The number of states included in the reconfigurable loop antenna is determined based on the bandwidth of each state and the width of the desired frequency band, such as the UHF band. In some embodiments, the reconfigurable loop element has a thickness of about 1 inch (˜25 mm). Such a thin element may be limited due to bandwidth and impedance issues. The reconfigurable loop-reflector element may be configured so as to account for (e.g., reduce the effect of) coupling of control, power, and ground lines. Additionally, FIG. 4 also illustrates a balun at the feed point of the reconfigurable loop element.

FIG. 5 illustrates an exemplary reconfigurable slot antenna or radiator. The slot is the electromagnetic dual of the dipole with different polarization and radiation patterns from the dipole. The slot does not necessarily need to be linear, as the slot may be shaped as desired to achieve the desired radiation pattern and bandwidth.
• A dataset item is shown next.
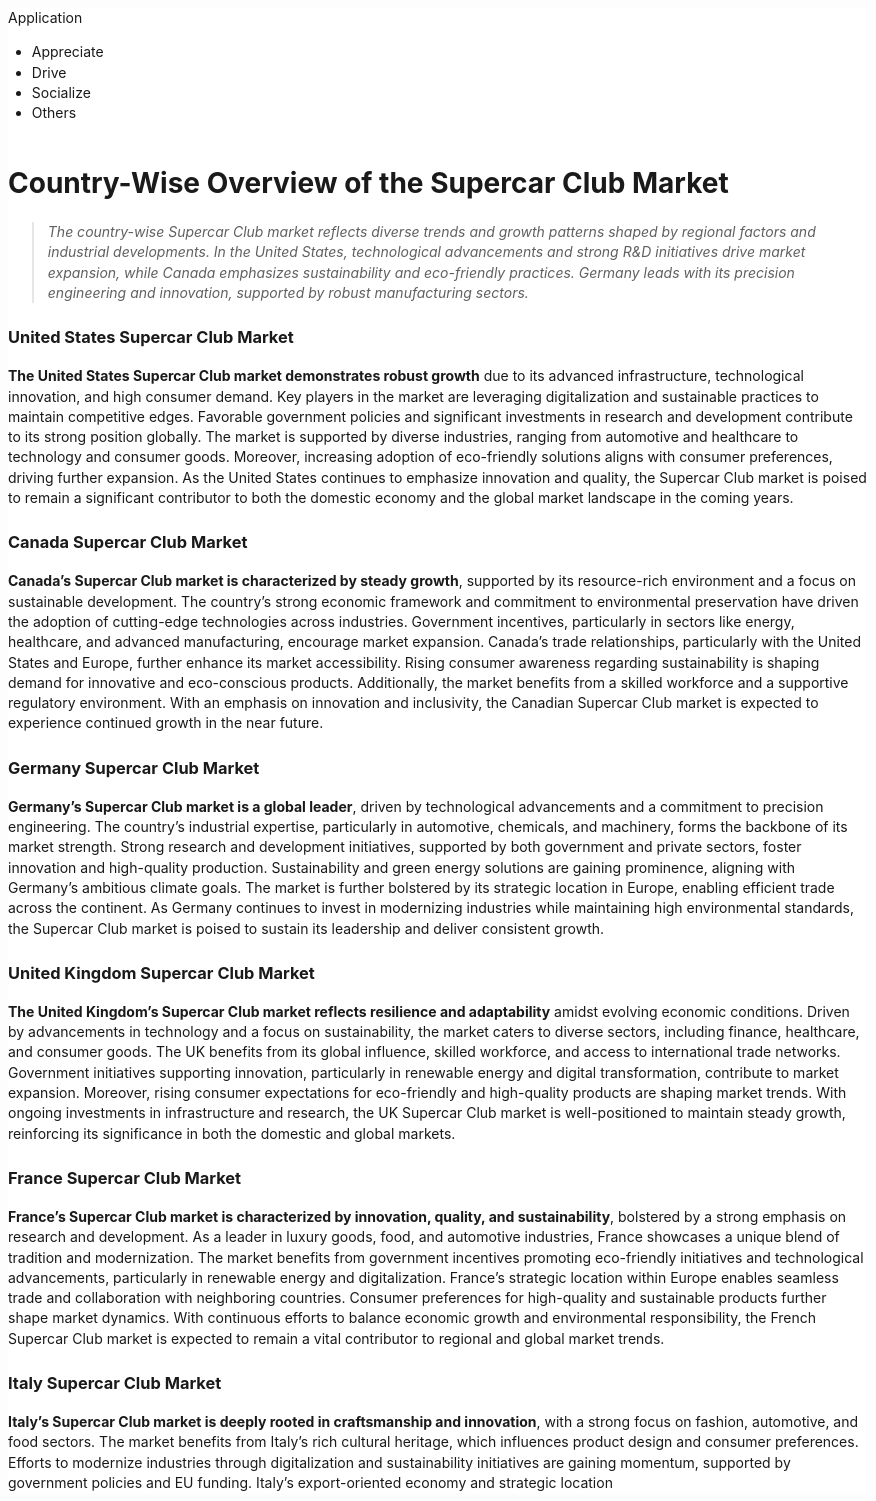 Application</h3><ul><li>Appreciate</li><li>Drive</li><li>Socialize</li><li>Others</li></ul><h1><span class="">Country-Wise Overview of the Supercar Club Market<br /></span></h1><blockquote><p><em><span class="">The country-wise Supercar Club market reflects diverse trends and growth patterns shaped by regional factors and industrial developments. In the United States, technological advancements and strong R&amp;D initiatives drive market expansion, while Canada emphasizes sustainability and eco-friendly practices. Germany leads with its precision engineering and innovation, supported by robust manufacturing sectors.</span></em></p></blockquote><h3><strong>United States Supercar Club Market</strong></h3><p><strong>The United States Supercar Club market demonstrates robust growth</strong> due to its advanced infrastructure, technological innovation, and high consumer demand. Key players in the market are leveraging digitalization and sustainable practices to maintain competitive edges. Favorable government policies and significant investments in research and development contribute to its strong position globally. The market is supported by diverse industries, ranging from automotive and healthcare to technology and consumer goods. Moreover, increasing adoption of eco-friendly solutions aligns with consumer preferences, driving further expansion. As the United States continues to emphasize innovation and quality, the Supercar Club market is poised to remain a significant contributor to both the domestic economy and the global market landscape in the coming years.</p><h3><strong>Canada Supercar Club Market</strong></h3><p><strong>Canada&rsquo;s Supercar Club market is characterized by steady growth</strong>, supported by its resource-rich environment and a focus on sustainable development. The country&rsquo;s strong economic framework and commitment to environmental preservation have driven the adoption of cutting-edge technologies across industries. Government incentives, particularly in sectors like energy, healthcare, and advanced manufacturing, encourage market expansion. Canada&rsquo;s trade relationships, particularly with the United States and Europe, further enhance its market accessibility. Rising consumer awareness regarding sustainability is shaping demand for innovative and eco-conscious products. Additionally, the market benefits from a skilled workforce and a supportive regulatory environment. With an emphasis on innovation and inclusivity, the Canadian Supercar Club market is expected to experience continued growth in the near future.</p><h3><strong>Germany Supercar Club Market</strong></h3><p><strong>Germany&rsquo;s Supercar Club market is a global leader</strong>, driven by technological advancements and a commitment to precision engineering. The country&rsquo;s industrial expertise, particularly in automotive, chemicals, and machinery, forms the backbone of its market strength. Strong research and development initiatives, supported by both government and private sectors, foster innovation and high-quality production. Sustainability and green energy solutions are gaining prominence, aligning with Germany&rsquo;s ambitious climate goals. The market is further bolstered by its strategic location in Europe, enabling efficient trade across the continent. As Germany continues to invest in modernizing industries while maintaining high environmental standards, the Supercar Club market is poised to sustain its leadership and deliver consistent growth.</p><h3><strong>United Kingdom Supercar Club Market</strong></h3><p><strong>The United Kingdom&rsquo;s Supercar Club market reflects resilience and adaptability</strong> amidst evolving economic conditions. Driven by advancements in technology and a focus on sustainability, the market caters to diverse sectors, including finance, healthcare, and consumer goods. The UK benefits from its global influence, skilled workforce, and access to international trade networks. Government initiatives supporting innovation, particularly in renewable energy and digital transformation, contribute to market expansion. Moreover, rising consumer expectations for eco-friendly and high-quality products are shaping market trends. With ongoing investments in infrastructure and research, the UK Supercar Club market is well-positioned to maintain steady growth, reinforcing its significance in both the domestic and global markets.</p><h3><strong>France Supercar Club Market</strong></h3><p><strong>France&rsquo;s Supercar Club market is characterized by innovation, quality, and sustainability</strong>, bolstered by a strong emphasis on research and development. As a leader in luxury goods, food, and automotive industries, France showcases a unique blend of tradition and modernization. The market benefits from government incentives promoting eco-friendly initiatives and technological advancements, particularly in renewable energy and digitalization. France&rsquo;s strategic location within Europe enables seamless trade and collaboration with neighboring countries. Consumer preferences for high-quality and sustainable products further shape market dynamics. With continuous efforts to balance economic growth and environmental responsibility, the French Supercar Club market is expected to remain a vital contributor to regional and global market trends.</p><h3><strong>Italy Supercar Club Market</strong></h3><p><strong>Italy&rsquo;s Supercar Club market is deeply rooted in craftsmanship and innovation</strong>, with a strong focus on fashion, automotive, and food sectors. The market benefits from Italy&rsquo;s rich cultural heritage, which influences product design and consumer preferences. Efforts to modernize industries through digitalization and sustainability initiatives are gaining momentum, supported by government policies and EU funding. Italy&rsquo;s export-oriented economy and strategic location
In operation, the slot may radiate equally to both sides of the panel.

In some embodiments, the reconfigurable slot antenna provides a 75 ohm impedance directly without the need for a balun. This can improve efficiency and may reduce costs. Additionally, the reconfigurable slot antenna naturally provides shielding, which may help decouple the control, power, and ground lines from the radiating element.
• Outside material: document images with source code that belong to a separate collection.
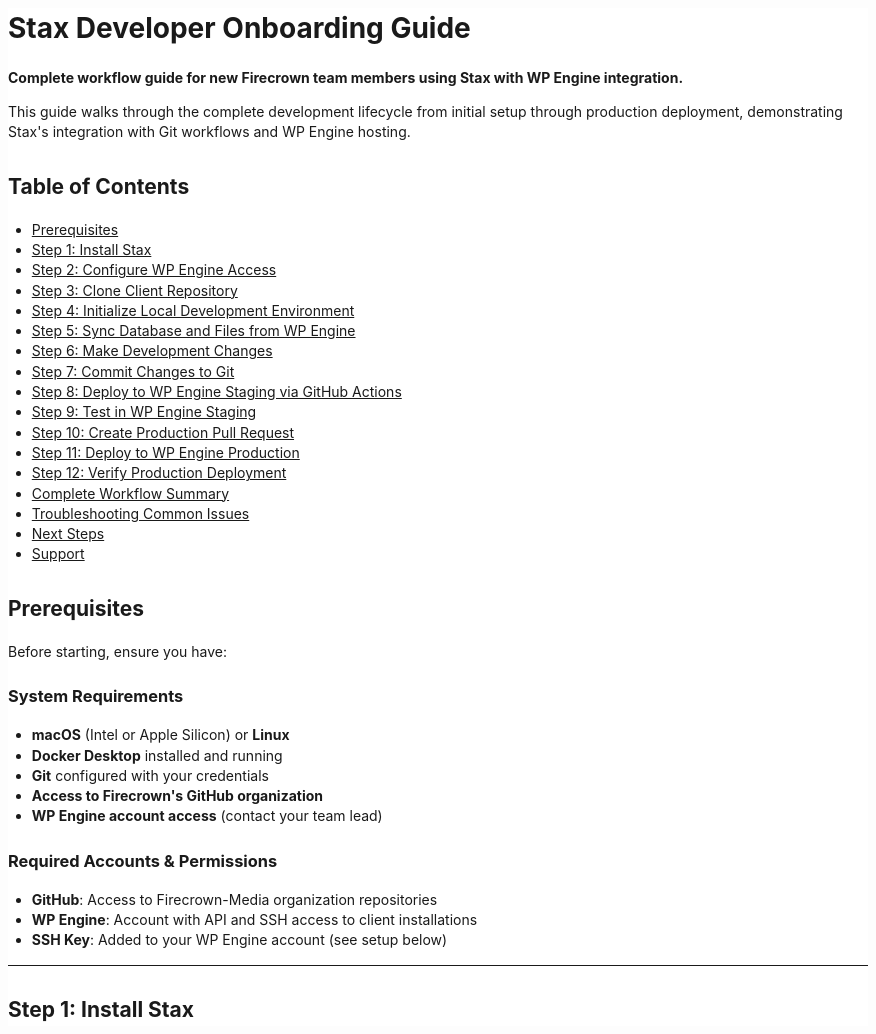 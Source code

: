 # Stax Developer Onboarding Guide

**Complete workflow guide for new Firecrown team members using Stax with WP Engine integration.**

This guide walks through the complete development lifecycle from initial setup through production deployment, demonstrating Stax's integration with Git workflows and WP Engine hosting.

## Table of Contents

- [Prerequisites](#prerequisites)
- [Step 1: Install Stax](#step-1-install-stax)
- [Step 2: Configure WP Engine Access](#step-2-configure-wp-engine-access)
- [Step 3: Clone Client Repository](#step-3-clone-client-repository)
- [Step 4: Initialize Local Development Environment](#step-4-initialize-local-development-environment)
- [Step 5: Sync Database and Files from WP Engine](#step-5-sync-database-and-files-from-wp-engine)
- [Step 6: Make Development Changes](#step-6-make-development-changes)
- [Step 7: Commit Changes to Git](#step-7-commit-changes-to-git)
- [Step 8: Deploy to WP Engine Staging via GitHub Actions](#step-8-deploy-to-wp-engine-staging-via-github-actions)
- [Step 9: Test in WP Engine Staging](#step-9-test-in-wp-engine-staging)
- [Step 10: Create Production Pull Request](#step-10-create-production-pull-request)
- [Step 11: Deploy to WP Engine Production](#step-11-deploy-to-wp-engine-production)
- [Step 12: Verify Production Deployment](#step-12-verify-production-deployment)
- [Complete Workflow Summary](#complete-workflow-summary)
- [Troubleshooting Common Issues](#troubleshooting-common-issues)
- [Next Steps](#next-steps)
- [Support](#support)

## Prerequisites

Before starting, ensure you have:

### System Requirements

- **macOS** (Intel or Apple Silicon) or **Linux**
- **Docker Desktop** installed and running
- **Git** configured with your credentials
- **Access to Firecrown's GitHub organization**
- **WP Engine account access** (contact your team lead)

### Required Accounts & Permissions

- **GitHub**: Access to Firecrown-Media organization repositories
- **WP Engine**: Account with API and SSH access to client installations
- **SSH Key**: Added to your WP Engine account (see setup below)

---

## Step 1: Install Stax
Generally, the conducting panel of the reconfigurable slot antenna should be as large as possible to ensure that the enclosed slot operates properly. Small conducting panels may also be used. But small conducting panels may result in pattern distortion and detuning of the slot due to reflections and radiation from the edge of the panels. The particular shape, orientation, and size of the slot will depend, at least in part, on the particular configuration (e.g., shape, size, etc.) of the conducting panel.

FIG. 6 illustrates an exemplary cavity backed slot antenna. The cavity backed slot radiates primarily toward the open side of the cavity and exhibits enhanced gain over an open slot element. The bandwidth and performance depend both on the slot configuration as well as the size and proportions of the cavity. For compact applications, the size of the ground screen/panel may also affect performance. The cavity backed slot antenna illustrated in FIG. 6 includes a 300 millimeter (mm)×300 mm×50 mm cavity and is fed using a T-bar feed. The T-bar feed is used to provide enhanced impedance bandwidth in the cavity backed slot element. The directivity and VSWR versus frequency for the cavity backed slot antenna are shown in FIG. 7 in which the vertical axis begin at 1 and ends at 11 and the horizontal axis is from 400 Megahertz (Mhz) to 800 Mhz (in 50 MHz increments).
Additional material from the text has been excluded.